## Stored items
● ● ●
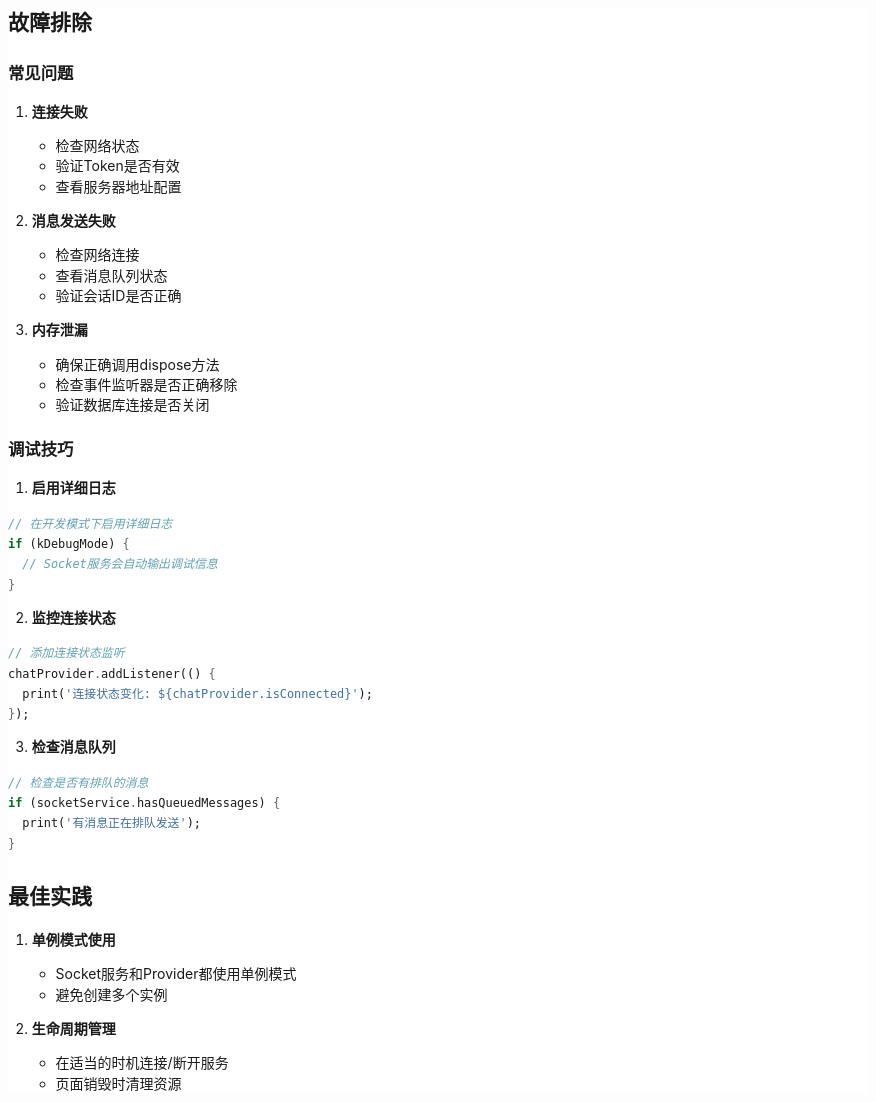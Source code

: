 ## 故障排除

### 常见问题

1. **连接失败**
   - 检查网络状态
   - 验证Token是否有效
   - 查看服务器地址配置

2. **消息发送失败**
   - 检查网络连接
   - 查看消息队列状态
   - 验证会话ID是否正确

3. **内存泄漏**
   - 确保正确调用dispose方法
   - 检查事件监听器是否正确移除
   - 验证数据库连接是否关闭

### 调试技巧

1. **启用详细日志**
```dart
// 在开发模式下启用详细日志
if (kDebugMode) {
  // Socket服务会自动输出调试信息
}
```

2. **监控连接状态**
```dart
// 添加连接状态监听
chatProvider.addListener(() {
  print('连接状态变化: ${chatProvider.isConnected}');
});
```

3. **检查消息队列**
```dart
// 检查是否有排队的消息
if (socketService.hasQueuedMessages) {
  print('有消息正在排队发送');
}
```

## 最佳实践

1. **单例模式使用**
   - Socket服务和Provider都使用单例模式
   - 避免创建多个实例

2. **生命周期管理**
   - 在适当的时机连接/断开服务
   - 页面销毁时清理资源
● ● ●
## WHAT TO PRODUCE
Every line from the one with "2. **监控连接状态**" to the end of the records above should be returned exactly, and no other lines.

## RESPONSE
2. **监控连接状态**
```dart
// 添加连接状态监听
chatProvider.addListener(() {
  print('连接状态变化: ${chatProvider.isConnected}');
});
```

3. **检查消息队列**
```dart
// 检查是否有排队的消息
if (socketService.hasQueuedMessages) {
  print('有消息正在排队发送');
}
```

## 最佳实践

1. **单例模式使用**
   - Socket服务和Provider都使用单例模式
   - 避免创建多个实例

2. **生命周期管理**
   - 在适当的时机连接/断开服务
   - 页面销毁时清理资源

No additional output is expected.